ECCOMAS 2024

Adjoint-Optimized Deep Learning Sub-Grid Scale Models for Airfoil Flows

  • Hickling, Tom (University of Oxford)
  • Sirignano, Justin (University of Oxford)
  • MacArt, Jonathan (University of Notre Dame)

Please login to view abstract download link

There is a substantial interest in developing deep-learning sub-grid scale (DL-SGS) models to improve the predictive ability of large eddy simulation (LES) at coarse mesh resolutions. Most existing literature train DL-SGS models using standard regression, where the input to the neural network is the filtered/time-averaged DNS, the target data is the DNS’ SGS tensor, and training is performed off-line from the LES simulation. Once trained, the closure model is substituted into the LES for an a posteriori simulation. However, since the model was only trained on a priori DNS data, the training and prediction (LES simulation) are potentially inconsistent. (For instance, the model receives DNS data as its input during training while it receives LES data as an input during prediction.) In our approach, we use adjoint optimization to directly train over the entire DL-LES simulation. Specifically, we optimize the DL-SGS model to minimize the difference between the short-time evolution of the LES solution and the high-fidelity DNS data. This approach has been successfully implemented for incompressible flows for several canonical configurations. In this new research, we develop adjoint optimization methods to train DL-SGS models for compressible flows. A DL-SGS model is trained on a compressible flow around an airfoil at Reynolds number 50,000 with a 5 degrees angle-of-attack (AoA).
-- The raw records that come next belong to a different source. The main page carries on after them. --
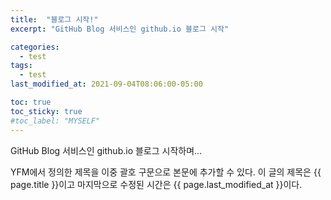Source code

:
 ```yaml
---
title:  "블로그 시작!"
excerpt: "GitHub Blog 서비스인 github.io 블로그 시작"

categories:
  - test
tags:
  - test
last_modified_at: 2021-09-04T08:06:00-05:00

toc: true
toc_sticky: true
#toc_label: "MYSELF"
---
```


GitHub Blog 서비스인 github.io 블로그 시작하며...

YFM에서 정의한 제목을 이중 괄호 구문으로 본문에 추가할 수 있다.
이 글의 제목은 {{ page.title }}이고
마지막으로 수정된 시간은 {{ page.last_modified_at }}이다.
Turbulent airfoil flows are substantially more complex than the previous canonical flows (e.g., isotropic turbulence and turbulent jets) for which adjoint-trained DL-SGS models have been evaluated. The adjoint-trained DL-SGS models are accurate when extrapolating to out-of-sample AoAs for airfoils. The model reduces errors in lift and drag coefficients by over 50% compared to classical SGS models when it has been trained over broadly representative flow physics, and its far out-of-sample results are competitive with the best classical SGS model tested. At the conference, we will also present models trained on multiple flow conditions and evaluations of the DL-SGS model’s out-of-sample accuracy for new geometries.